General Flashcards
What are “labels”?
The thing we’re predicting. e.g. the “y” variable in a simple linear regression.
What is a “feature”?
An input variable, e.g. the “x” in a simple linear regression. There may be multiple input variables, indicated as {x1, x2, … xN}.
What is an “example”?
An instance of data, either “labeled” or “unlabeled”. Labeled examples are used to train the model, which can then predict the labels on unlabeled examples.
What is “training” and “inference”?
Training is using labeled data to create, or “learn”, the model. Inference is using the model to make predictions on unlabeled data.
What is “regression” and “classification”?
A regression model predicts continuous values, e.g. prices. A classification model predicts discrete values, e.g. spam or not spam, or the animal in an image.
What is “linear regression”?
Linear regression is a method for finding the straight line or hyperplane that best fits a set of points
What is “L2 Loss”?
Also known as “squared error”, this is simply the sum of the “(prediction - actual)2” for the examples.
How would you write the equation for a simple linear regression model?
y’ = b + w1 x1, where y’ is the predicted label, b is the bias (y intercept), w1 is weight of feature 1, and x1 is a feature (a known input). With more features, “b + w1 x1 + w2 x2…”

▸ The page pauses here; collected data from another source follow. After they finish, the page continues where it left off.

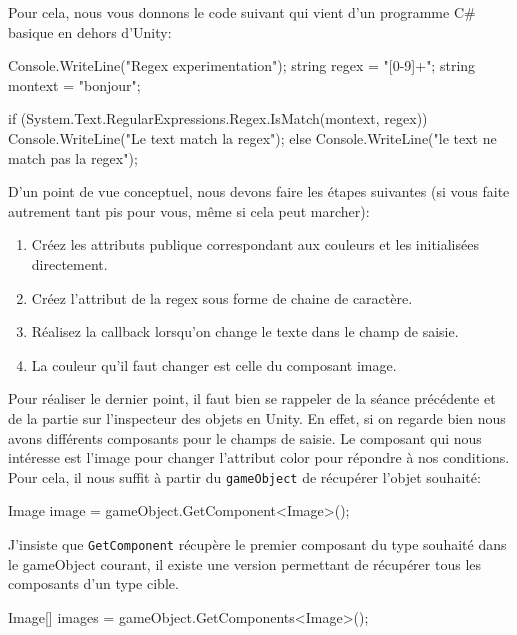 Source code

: \documentclass[a4paper,10pt]{article}
\newenvironment{info}%
{\begin{tcolorbox}[breakable,colback=green!5!white,colframe=green!75!black,title=Information]}%
{\end{tcolorbox}}
\newenvironment{boxcode}%
{\begin{tcolorbox}[breakable,colback=gray!5!white,colframe=black]}%
	{\end{tcolorbox}}
\begin{document}
Pour cela, nous vous donnons le code suivant qui vient d'un programme C\# basique en dehors d'Unity:

\begin{boxcode}
\begin{csharpsansbord}
Console.WriteLine("Regex experimentation");
string regex = "[0-9]+";
string montext = "bonjour";

if (System.Text.RegularExpressions.Regex.IsMatch(montext, regex))
	Console.WriteLine("Le text match la regex");
else
	Console.WriteLine("le text ne match pas la regex");

\end{csharpsansbord}
\end{boxcode}


D'un point de vue conceptuel, nous devons faire les étapes suivantes (si vous faite autrement tant pis pour vous, même si cela peut marcher):
\begin{enumerate}
	\item Créez les attributs publique correspondant aux couleurs et les initialisées directement.
	\item Créez l'attribut de la regex sous forme de chaine de caractère.
	\item Réalisez la callback lorsqu'on change le texte dans le champ de saisie.
	\item La couleur qu'il faut changer est celle du composant image.
\end{enumerate}

\begin{info}
Pour réaliser le dernier point, il faut bien se rappeler de la séance précédente et de la partie sur l'inspecteur des objets en Unity. En effet, si on regarde bien nous avons différents composants pour le champs de saisie. Le composant qui nous intéresse est l'image pour changer l'attribut color pour répondre à nos conditions. Pour cela, il nous suffit à partir du \texttt{gameObject} de récupérer l'objet souhaité:

\begin{csharp}
Image image = gameObject.GetComponent<Image>();
\end{csharp}

J'insiste que \texttt{GetComponent} récupère le premier composant du type souhaité dans le gameObject courant, il existe une version permettant de récupérer tous les composants d'un type cible.
\begin{csharp}
Image[] images = gameObject.GetComponents<Image>();
\end{csharp}
\end{info}
\end{document}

What is the process of trying many example models to find one that minimizes loss called?
Empirical risk minimization.
What is MSE?
Mean square error. The sum of the squared losses for example example, divided by the number of examples. It is commonly used, but not the only function, or best for all cases.

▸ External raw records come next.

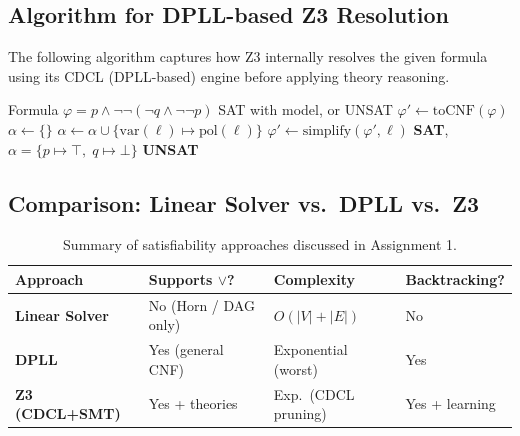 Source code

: \documentclass[11pt, a4paper]{article}
\begin{document}
\subsection{Algorithm for DPLL-based Z3 Resolution}

The following algorithm captures how Z3 internally resolves the given formula
using its CDCL (DPLL-based) engine before applying theory reasoning.

\begin{algorithm}[H]
\caption{Z3 CDCL Resolution of $p \land \lnot\lnot(\lnot q \land \lnot\lnot p)$}
\begin{algorithmic}[1]
\Require Formula $\varphi = p \land \lnot\lnot(\lnot q \land \lnot\lnot p)$
\Ensure SAT with model, or UNSAT
\State $\varphi' \gets \mathrm{toCNF}(\varphi)$
\State $\alpha \gets \{\}$
  \State $\alpha \gets \alpha \cup \{\mathrm{var}(\ell) \mapsto \mathrm{pol}(\ell)\}$
  \State $\varphi' \gets \mathrm{simplify}(\varphi', \ell)$
\EndWhile
{}
  \Return \textbf{SAT}, $\alpha = \{p \mapsto \top,\; q \mapsto \bot\}$
\EndIf
\Return \textbf{UNSAT}
\end{algorithmic}
\end{algorithm}

\subsection{Comparison: Linear Solver vs.\ DPLL vs.\ Z3}

\begin{table}[H]
\centering
\setlength{\tabcolsep}{8pt}
\renewcommand{\arraystretch}{1.3}
\begin{tabularx}{0.92\linewidth}{>{\bfseries}l X X X}
\toprule
\rowcolor{primaryblue}
{\color{white}Approach} &
{\color{white}Supports $\lor$?} &
{\color{white}Complexity} &
{\color{white}Backtracking?} \\
\midrule
Linear Solver & No (Horn / DAG only) & $O(|V|+|E|)$ & No \\
\rowcolor{lightblue}
DPLL & Yes (general CNF) & Exponential (worst) & Yes \\
Z3 (CDCL+SMT) & Yes + theories & Exp.\ (CDCL pruning) & Yes + learning \\
\bottomrule
\end{tabularx}
\caption{Summary of satisfiability approaches discussed in Assignment 1.}
\end{table}
\end{document}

What does it mean that a model has “converged”?
In computing the model, the loss has reach a point with no or little improvement in each iteration.
What is the shape of the “loss” vs “weight” plot for regression problems?

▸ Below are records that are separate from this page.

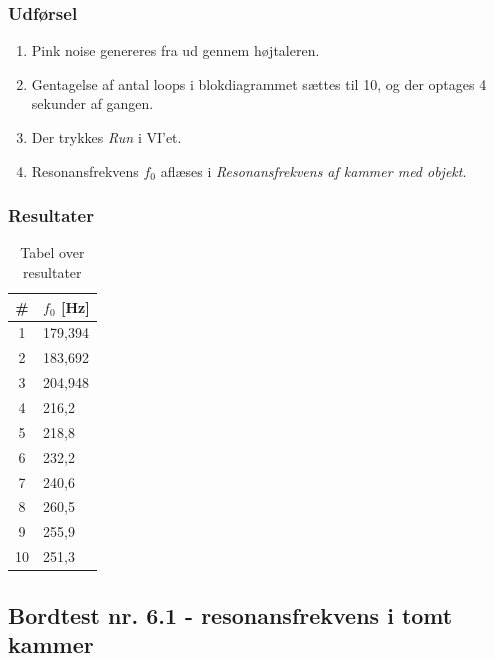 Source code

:	
	
	\subsubsection{Udførsel}
			
			\begin{enumerate}
			\item Pink noise genereres fra \onlineg  ud gennem højtaleren. 
			\item Gentagelse af antal loops i blokdiagrammet sættes til 10, og der optages 4 sekunder af gangen. 
			\item Der trykkes \textit{Run} i VI'et. 
			\item Resonansfrekvens $f_{0}$ aflæses i \textit{Resonansfrekvens af kammer med objekt}.
			\end{enumerate}
			
	\subsubsection{Resultater}
	
	
			
		\begin{table}[htb]
\centering
\caption{Tabel over resultater}
\label{bordtest6resultater}
\begin{tabular}{c|l}
\textbf{\#}& \textbf{$f_{0}$ {[Hz]}} \\
\hline
1  &    179,394              \\
2  &    183,692             \\
3  &    204,948              \\
4  &    216,2              \\
5  &    218,8              \\
6  &    232,2              \\
7  &    240,6              \\
8  &    260,5              \\
9  &    255,9              \\
10 &    251,3             
\end{tabular}
\end{table}
			
			
			
			
	
	\subsection{Bordtest nr. 6.1 - resonansfrekvens i tomt kammer}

Convex (i.e. bowl). They only have one minimum (i.e. one place with a slope is exactly 0).
What is the symbol “Δ”?
The uppercase form of the Greek letter delta, it is used to represent “change in”. e.g. in the “slop intercept” equation “y = mx + b”, then “Δy = m Δx”.
What is “∂y / ∂x”
The partial derivative of f with respect to x (the derivative of f considered as a function of x alone).
What is “∇f”
The gradient of a function, denoted as shown, is the vector of partial derivatives with respect to all of the independent variables.